Published Feb 15, 2015
mugs
56 Posts
I am new nurse working in Subacute Acute Rehab. Sometimes I don't know what to tell the incoming nursing about the pt. Some times I don't have answers to their questions. How to give a good report. Is there a standard mnemonics you follow so that you don't miss on important things. Please advice.
bluegeegoo2, LPN
753 Posts
Generally speaking, you hit the "high points" i.e. acute changes in condition, new meds, med changes, increase/decrease in ADL care, etc. We have a 24hr report sheet that we fill out so that changes can be documented for quick reference for the on-coming shift. Nights starts the new 24hr report so that there is a new one every day. Several days worth are kept on the clipboard so if someone has been off for a couple days, they can flip through and get an idea of what's been going on in their absence.

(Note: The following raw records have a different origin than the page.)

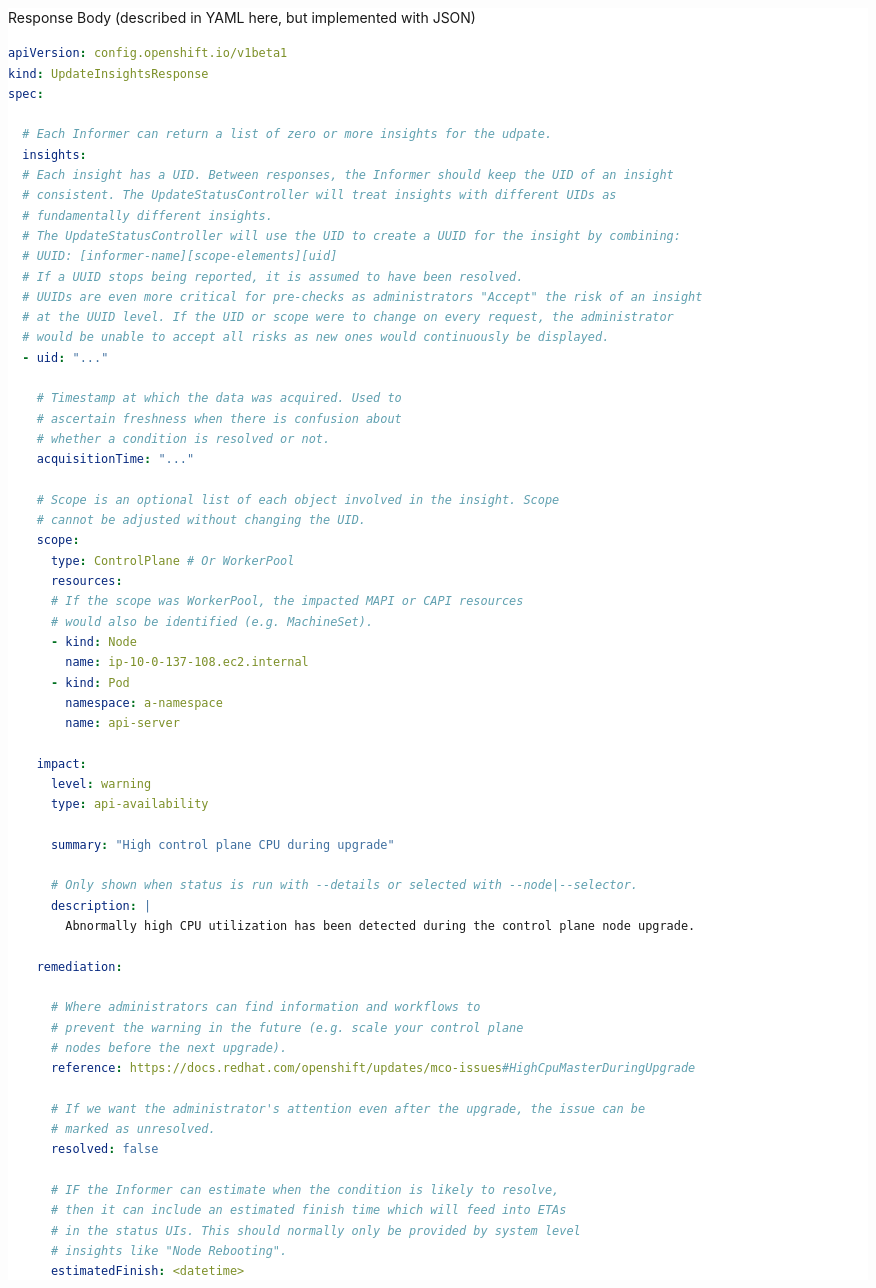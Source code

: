 
Response Body (described in YAML here, but implemented with JSON)
```yaml
apiVersion: config.openshift.io/v1beta1
kind: UpdateInsightsResponse
spec:
  
  # Each Informer can return a list of zero or more insights for the udpate.    
  insights:
  # Each insight has a UID. Between responses, the Informer should keep the UID of an insight
  # consistent. The UpdateStatusController will treat insights with different UIDs as 
  # fundamentally different insights.
  # The UpdateStatusController will use the UID to create a UUID for the insight by combining:
  # UUID: [informer-name][scope-elements][uid]
  # If a UUID stops being reported, it is assumed to have been resolved. 
  # UUIDs are even more critical for pre-checks as administrators "Accept" the risk of an insight
  # at the UUID level. If the UID or scope were to change on every request, the administrator
  # would be unable to accept all risks as new ones would continuously be displayed.
  - uid: "..."
    
    # Timestamp at which the data was acquired. Used to 
    # ascertain freshness when there is confusion about
    # whether a condition is resolved or not.
    acquisitionTime: "..."
    
    # Scope is an optional list of each object involved in the insight. Scope
    # cannot be adjusted without changing the UID.
    scope:
      type: ControlPlane # Or WorkerPool
      resources:
      # If the scope was WorkerPool, the impacted MAPI or CAPI resources 
      # would also be identified (e.g. MachineSet).
      - kind: Node
        name: ip-10-0-137-108.ec2.internal
      - kind: Pod
        namespace: a-namespace
        name: api-server

    impact:
      level: warning
      type: api-availability
  
      summary: "High control plane CPU during upgrade"
      
      # Only shown when status is run with --details or selected with --node|--selector.
      description: |
        Abnormally high CPU utilization has been detected during the control plane node upgrade. 
  
    remediation:
      
      # Where administrators can find information and workflows to 
      # prevent the warning in the future (e.g. scale your control plane
      # nodes before the next upgrade).
      reference: https://docs.redhat.com/openshift/updates/mco-issues#HighCpuMasterDuringUpgrade
      
      # If we want the administrator's attention even after the upgrade, the issue can be
      # marked as unresolved.
      resolved: false      

      # IF the Informer can estimate when the condition is likely to resolve, 
      # then it can include an estimated finish time which will feed into ETAs 
      # in the status UIs. This should normally only be provided by system level
      # insights like "Node Rebooting".
      estimatedFinish: <datetime>
```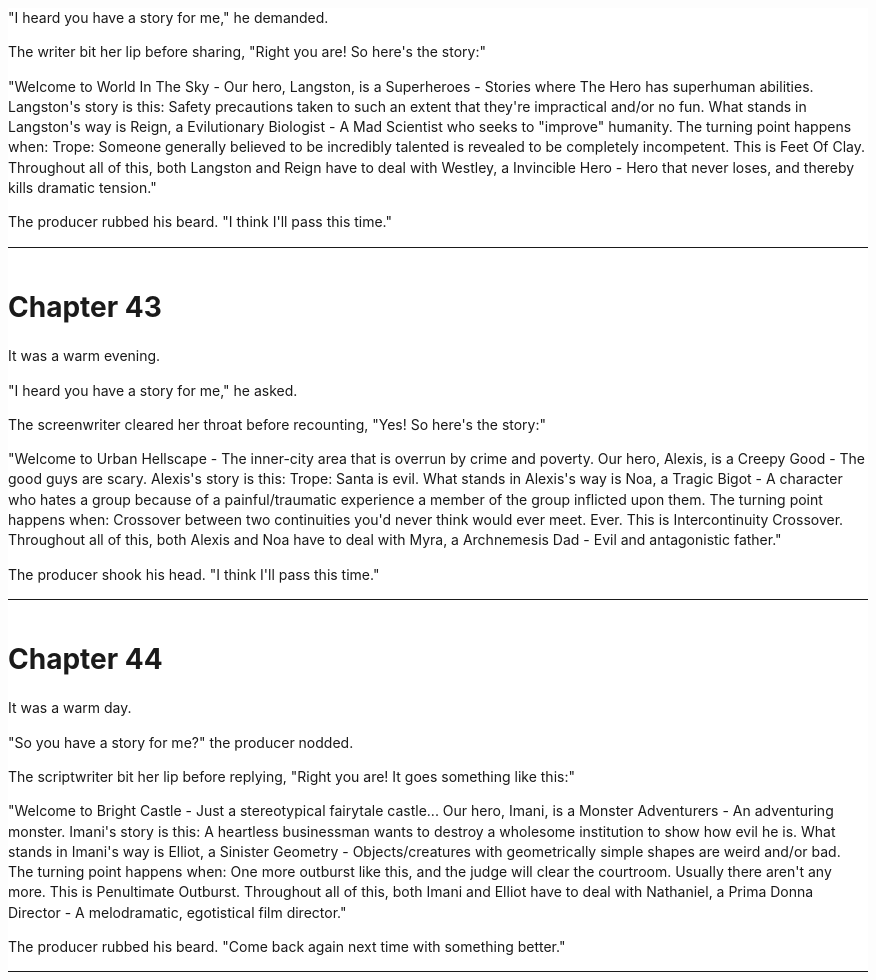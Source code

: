 "I heard you have a story for me," he demanded.

The writer bit her lip before sharing, "Right you are! So here's the story:"

"Welcome to World In The Sky -  Our hero, Langston, is a Superheroes - Stories where The Hero has superhuman abilities. Langston's story is this: Safety precautions taken to such an extent that they're impractical and/or no fun. What stands in Langston's way is Reign, a Evilutionary Biologist - A Mad Scientist who seeks to "improve" humanity. The turning point happens when: Trope: Someone generally believed to be incredibly talented is revealed to be completely incompetent. This is Feet Of Clay. Throughout all of this, both Langston and Reign have to deal with Westley, a Invincible Hero - Hero that never loses, and thereby kills dramatic tension."

The producer rubbed his beard. "I think I'll pass this time."

---



# Chapter 43

It was a warm evening.

"I heard you have a story for me," he asked.

The screenwriter cleared her throat before recounting, "Yes! So here's the story:"

"Welcome to Urban Hellscape - The inner-city area that is overrun by crime and poverty. Our hero, Alexis, is a Creepy Good - The good guys are scary. Alexis's story is this: Trope: Santa is evil. What stands in Alexis's way is Noa, a Tragic Bigot - A character who hates a group because of a painful/traumatic experience a member of the group inflicted upon them. The turning point happens when: Crossover between two continuities you'd never think would ever meet. Ever. This is Intercontinuity Crossover. Throughout all of this, both Alexis and Noa have to deal with Myra, a Archnemesis Dad - Evil and antagonistic father."

The producer shook his head. "I think I'll pass this time."

---



# Chapter 44

It was a warm day.

"So you have a story for me?" the producer nodded.

The scriptwriter bit her lip before replying, "Right you are! It goes something like this:"

"Welcome to Bright Castle - Just a stereotypical fairytale castle... Our hero, Imani, is a Monster Adventurers - An adventuring monster. Imani's story is this: A heartless businessman wants to destroy a wholesome institution to show how evil he is. What stands in Imani's way is Elliot, a Sinister Geometry - Objects/creatures with geometrically simple shapes are weird and/or bad. The turning point happens when: One more outburst like this, and the judge will clear the courtroom. Usually there aren't any more. This is Penultimate Outburst. Throughout all of this, both Imani and Elliot have to deal with Nathaniel, a Prima Donna Director - A melodramatic, egotistical film director."

The producer rubbed his beard. "Come back again next time with something better."

---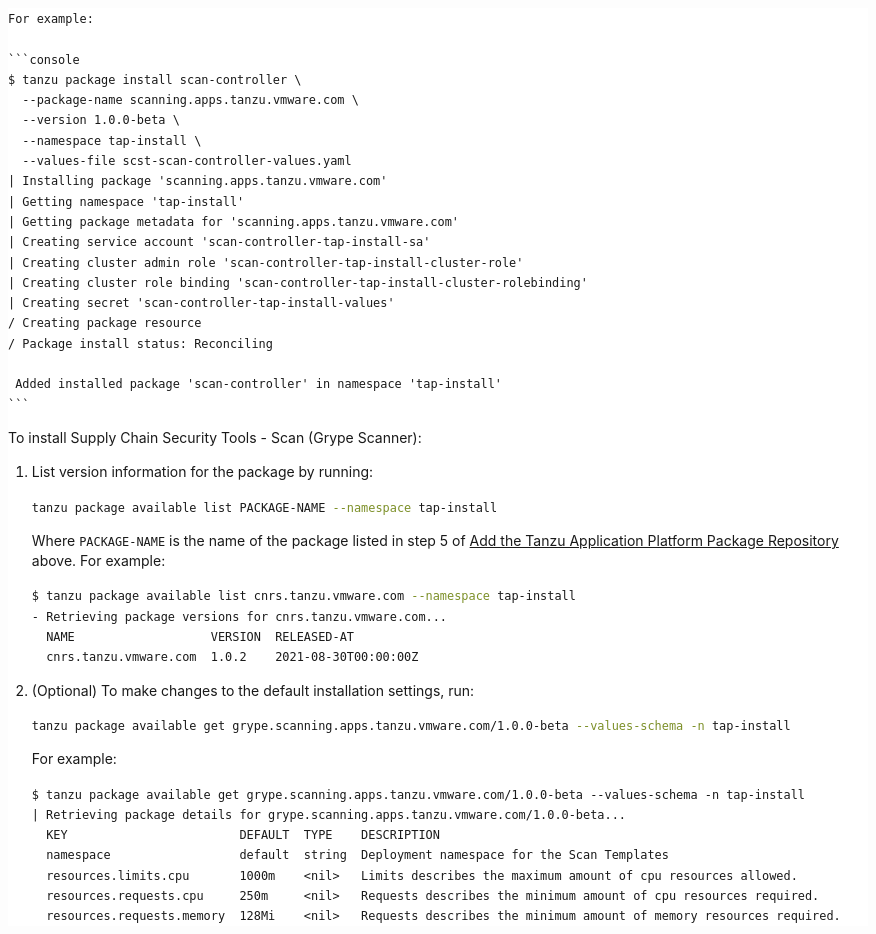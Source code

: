     For example:

    ```console
    $ tanzu package install scan-controller \
      --package-name scanning.apps.tanzu.vmware.com \
      --version 1.0.0-beta \
      --namespace tap-install \
      --values-file scst-scan-controller-values.yaml
    | Installing package 'scanning.apps.tanzu.vmware.com'
    | Getting namespace 'tap-install'
    | Getting package metadata for 'scanning.apps.tanzu.vmware.com'
    | Creating service account 'scan-controller-tap-install-sa'
    | Creating cluster admin role 'scan-controller-tap-install-cluster-role'
    | Creating cluster role binding 'scan-controller-tap-install-cluster-rolebinding'
    | Creating secret 'scan-controller-tap-install-values'
    / Creating package resource
    / Package install status: Reconciling

     Added installed package 'scan-controller' in namespace 'tap-install'
    ```

To install Supply Chain Security Tools - Scan (Grype Scanner):

1. List version information for the package by running:

    ```bash
    tanzu package available list PACKAGE-NAME --namespace tap-install
    ```
    Where `PACKAGE-NAME` is the name of the package listed in step 5 of
     [Add the Tanzu Application Platform Package Repository](#add-package-repositories) above.
     For example:

    ```bash
    $ tanzu package available list cnrs.tanzu.vmware.com --namespace tap-install
    - Retrieving package versions for cnrs.tanzu.vmware.com...
      NAME                   VERSION  RELEASED-AT
      cnrs.tanzu.vmware.com  1.0.2    2021-08-30T00:00:00Z
    ```

1. (Optional) To make changes to the default installation settings, run:

    ```bash
    tanzu package available get grype.scanning.apps.tanzu.vmware.com/1.0.0-beta --values-schema -n tap-install
    ```

    For example:
    ```console
    $ tanzu package available get grype.scanning.apps.tanzu.vmware.com/1.0.0-beta --values-schema -n tap-install
    | Retrieving package details for grype.scanning.apps.tanzu.vmware.com/1.0.0-beta...
      KEY                        DEFAULT  TYPE    DESCRIPTION
      namespace                  default  string  Deployment namespace for the Scan Templates
      resources.limits.cpu       1000m    <nil>   Limits describes the maximum amount of cpu resources allowed.
      resources.requests.cpu     250m     <nil>   Requests describes the minimum amount of cpu resources required.
      resources.requests.memory  128Mi    <nil>   Requests describes the minimum amount of memory resources required.
    ```

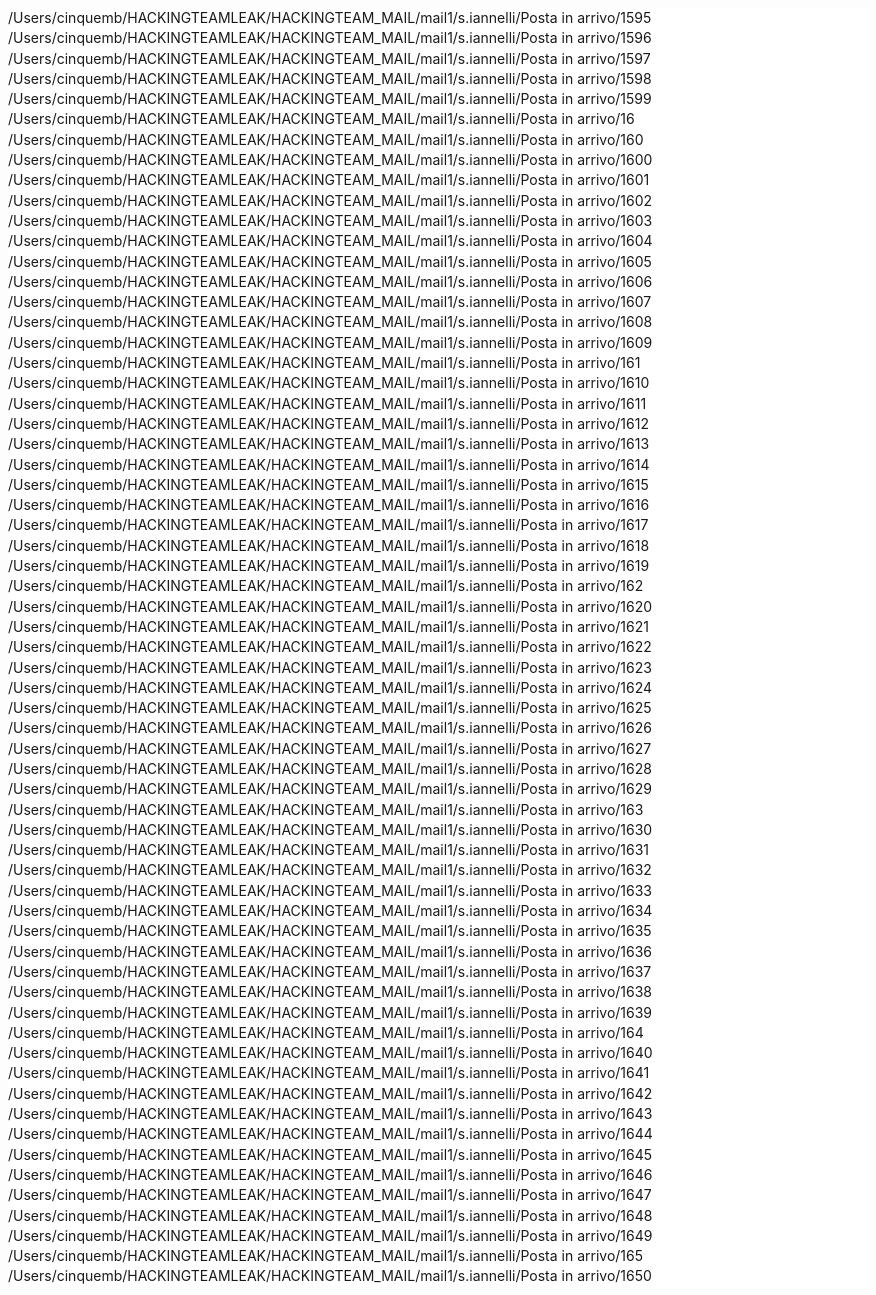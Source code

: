 /Users/cinquemb/HACKINGTEAMLEAK/HACKINGTEAM_MAIL/mail1/s.iannelli/Posta in arrivo/1595
/Users/cinquemb/HACKINGTEAMLEAK/HACKINGTEAM_MAIL/mail1/s.iannelli/Posta in arrivo/1596
/Users/cinquemb/HACKINGTEAMLEAK/HACKINGTEAM_MAIL/mail1/s.iannelli/Posta in arrivo/1597
/Users/cinquemb/HACKINGTEAMLEAK/HACKINGTEAM_MAIL/mail1/s.iannelli/Posta in arrivo/1598
/Users/cinquemb/HACKINGTEAMLEAK/HACKINGTEAM_MAIL/mail1/s.iannelli/Posta in arrivo/1599
/Users/cinquemb/HACKINGTEAMLEAK/HACKINGTEAM_MAIL/mail1/s.iannelli/Posta in arrivo/16
/Users/cinquemb/HACKINGTEAMLEAK/HACKINGTEAM_MAIL/mail1/s.iannelli/Posta in arrivo/160
/Users/cinquemb/HACKINGTEAMLEAK/HACKINGTEAM_MAIL/mail1/s.iannelli/Posta in arrivo/1600
/Users/cinquemb/HACKINGTEAMLEAK/HACKINGTEAM_MAIL/mail1/s.iannelli/Posta in arrivo/1601
/Users/cinquemb/HACKINGTEAMLEAK/HACKINGTEAM_MAIL/mail1/s.iannelli/Posta in arrivo/1602
/Users/cinquemb/HACKINGTEAMLEAK/HACKINGTEAM_MAIL/mail1/s.iannelli/Posta in arrivo/1603
/Users/cinquemb/HACKINGTEAMLEAK/HACKINGTEAM_MAIL/mail1/s.iannelli/Posta in arrivo/1604
/Users/cinquemb/HACKINGTEAMLEAK/HACKINGTEAM_MAIL/mail1/s.iannelli/Posta in arrivo/1605
/Users/cinquemb/HACKINGTEAMLEAK/HACKINGTEAM_MAIL/mail1/s.iannelli/Posta in arrivo/1606
/Users/cinquemb/HACKINGTEAMLEAK/HACKINGTEAM_MAIL/mail1/s.iannelli/Posta in arrivo/1607
/Users/cinquemb/HACKINGTEAMLEAK/HACKINGTEAM_MAIL/mail1/s.iannelli/Posta in arrivo/1608
/Users/cinquemb/HACKINGTEAMLEAK/HACKINGTEAM_MAIL/mail1/s.iannelli/Posta in arrivo/1609
/Users/cinquemb/HACKINGTEAMLEAK/HACKINGTEAM_MAIL/mail1/s.iannelli/Posta in arrivo/161
/Users/cinquemb/HACKINGTEAMLEAK/HACKINGTEAM_MAIL/mail1/s.iannelli/Posta in arrivo/1610
/Users/cinquemb/HACKINGTEAMLEAK/HACKINGTEAM_MAIL/mail1/s.iannelli/Posta in arrivo/1611
/Users/cinquemb/HACKINGTEAMLEAK/HACKINGTEAM_MAIL/mail1/s.iannelli/Posta in arrivo/1612
/Users/cinquemb/HACKINGTEAMLEAK/HACKINGTEAM_MAIL/mail1/s.iannelli/Posta in arrivo/1613
/Users/cinquemb/HACKINGTEAMLEAK/HACKINGTEAM_MAIL/mail1/s.iannelli/Posta in arrivo/1614
/Users/cinquemb/HACKINGTEAMLEAK/HACKINGTEAM_MAIL/mail1/s.iannelli/Posta in arrivo/1615
/Users/cinquemb/HACKINGTEAMLEAK/HACKINGTEAM_MAIL/mail1/s.iannelli/Posta in arrivo/1616
/Users/cinquemb/HACKINGTEAMLEAK/HACKINGTEAM_MAIL/mail1/s.iannelli/Posta in arrivo/1617
/Users/cinquemb/HACKINGTEAMLEAK/HACKINGTEAM_MAIL/mail1/s.iannelli/Posta in arrivo/1618
/Users/cinquemb/HACKINGTEAMLEAK/HACKINGTEAM_MAIL/mail1/s.iannelli/Posta in arrivo/1619
/Users/cinquemb/HACKINGTEAMLEAK/HACKINGTEAM_MAIL/mail1/s.iannelli/Posta in arrivo/162
/Users/cinquemb/HACKINGTEAMLEAK/HACKINGTEAM_MAIL/mail1/s.iannelli/Posta in arrivo/1620
/Users/cinquemb/HACKINGTEAMLEAK/HACKINGTEAM_MAIL/mail1/s.iannelli/Posta in arrivo/1621
/Users/cinquemb/HACKINGTEAMLEAK/HACKINGTEAM_MAIL/mail1/s.iannelli/Posta in arrivo/1622
/Users/cinquemb/HACKINGTEAMLEAK/HACKINGTEAM_MAIL/mail1/s.iannelli/Posta in arrivo/1623
/Users/cinquemb/HACKINGTEAMLEAK/HACKINGTEAM_MAIL/mail1/s.iannelli/Posta in arrivo/1624
/Users/cinquemb/HACKINGTEAMLEAK/HACKINGTEAM_MAIL/mail1/s.iannelli/Posta in arrivo/1625
/Users/cinquemb/HACKINGTEAMLEAK/HACKINGTEAM_MAIL/mail1/s.iannelli/Posta in arrivo/1626
/Users/cinquemb/HACKINGTEAMLEAK/HACKINGTEAM_MAIL/mail1/s.iannelli/Posta in arrivo/1627
/Users/cinquemb/HACKINGTEAMLEAK/HACKINGTEAM_MAIL/mail1/s.iannelli/Posta in arrivo/1628
/Users/cinquemb/HACKINGTEAMLEAK/HACKINGTEAM_MAIL/mail1/s.iannelli/Posta in arrivo/1629
/Users/cinquemb/HACKINGTEAMLEAK/HACKINGTEAM_MAIL/mail1/s.iannelli/Posta in arrivo/163
/Users/cinquemb/HACKINGTEAMLEAK/HACKINGTEAM_MAIL/mail1/s.iannelli/Posta in arrivo/1630
/Users/cinquemb/HACKINGTEAMLEAK/HACKINGTEAM_MAIL/mail1/s.iannelli/Posta in arrivo/1631
/Users/cinquemb/HACKINGTEAMLEAK/HACKINGTEAM_MAIL/mail1/s.iannelli/Posta in arrivo/1632
/Users/cinquemb/HACKINGTEAMLEAK/HACKINGTEAM_MAIL/mail1/s.iannelli/Posta in arrivo/1633
/Users/cinquemb/HACKINGTEAMLEAK/HACKINGTEAM_MAIL/mail1/s.iannelli/Posta in arrivo/1634
/Users/cinquemb/HACKINGTEAMLEAK/HACKINGTEAM_MAIL/mail1/s.iannelli/Posta in arrivo/1635
/Users/cinquemb/HACKINGTEAMLEAK/HACKINGTEAM_MAIL/mail1/s.iannelli/Posta in arrivo/1636
/Users/cinquemb/HACKINGTEAMLEAK/HACKINGTEAM_MAIL/mail1/s.iannelli/Posta in arrivo/1637
/Users/cinquemb/HACKINGTEAMLEAK/HACKINGTEAM_MAIL/mail1/s.iannelli/Posta in arrivo/1638
/Users/cinquemb/HACKINGTEAMLEAK/HACKINGTEAM_MAIL/mail1/s.iannelli/Posta in arrivo/1639
/Users/cinquemb/HACKINGTEAMLEAK/HACKINGTEAM_MAIL/mail1/s.iannelli/Posta in arrivo/164
/Users/cinquemb/HACKINGTEAMLEAK/HACKINGTEAM_MAIL/mail1/s.iannelli/Posta in arrivo/1640
/Users/cinquemb/HACKINGTEAMLEAK/HACKINGTEAM_MAIL/mail1/s.iannelli/Posta in arrivo/1641
/Users/cinquemb/HACKINGTEAMLEAK/HACKINGTEAM_MAIL/mail1/s.iannelli/Posta in arrivo/1642
/Users/cinquemb/HACKINGTEAMLEAK/HACKINGTEAM_MAIL/mail1/s.iannelli/Posta in arrivo/1643
/Users/cinquemb/HACKINGTEAMLEAK/HACKINGTEAM_MAIL/mail1/s.iannelli/Posta in arrivo/1644
/Users/cinquemb/HACKINGTEAMLEAK/HACKINGTEAM_MAIL/mail1/s.iannelli/Posta in arrivo/1645
/Users/cinquemb/HACKINGTEAMLEAK/HACKINGTEAM_MAIL/mail1/s.iannelli/Posta in arrivo/1646
/Users/cinquemb/HACKINGTEAMLEAK/HACKINGTEAM_MAIL/mail1/s.iannelli/Posta in arrivo/1647
/Users/cinquemb/HACKINGTEAMLEAK/HACKINGTEAM_MAIL/mail1/s.iannelli/Posta in arrivo/1648
/Users/cinquemb/HACKINGTEAMLEAK/HACKINGTEAM_MAIL/mail1/s.iannelli/Posta in arrivo/1649
/Users/cinquemb/HACKINGTEAMLEAK/HACKINGTEAM_MAIL/mail1/s.iannelli/Posta in arrivo/165
/Users/cinquemb/HACKINGTEAMLEAK/HACKINGTEAM_MAIL/mail1/s.iannelli/Posta in arrivo/1650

Also, don't worry too much if you don't have all of the answers the next shift is looking for. They are perfectly capable of looking up that information for themselves.
4boysmama
273 Posts
I agree with the poster above. One of the things that drives me nuts on my sub-acute rehab unit is when the nurse giving report has no idea WHY the pt is with us. I'm not expecting a laundry list of past medical history; but not being able to tell me the admitting diagnosis for why they are in our facility is really unacceptable. Things I always pass off in report: admitting diagnosis, code status, allergies, if they've been to therapy/info from therapist during my shift, any new orders obtained during my shift, any pending labs/tests, if they were out of the facility during my shift/expected to go out on the upcoming shift, any problems they are currently experiencing, and (if they are diabetic) what their BG and coverages were on my shift.
NutmeggeRN, BSN
2 Articles; 4,678 Posts
Poop...Its all about the poop in my facility!!! Best know what the poop status is, or else!!! OK It is important, as they can become constipated or you can exacerbate a code brown!
CT Pixie, BSN, RN
3,723 Posts
I have worked in LTC for years. I had the same patients day in and day out as did the nurses I was relieving and those relieving me. We had our assigned floor/unit/patients all the time so we knew them pretty well. So when I was getting report on those patients, I really only needed the basics. I didn't need their code status, allergies, PHM, etc. I just needed what was 'new' or 'different' for them.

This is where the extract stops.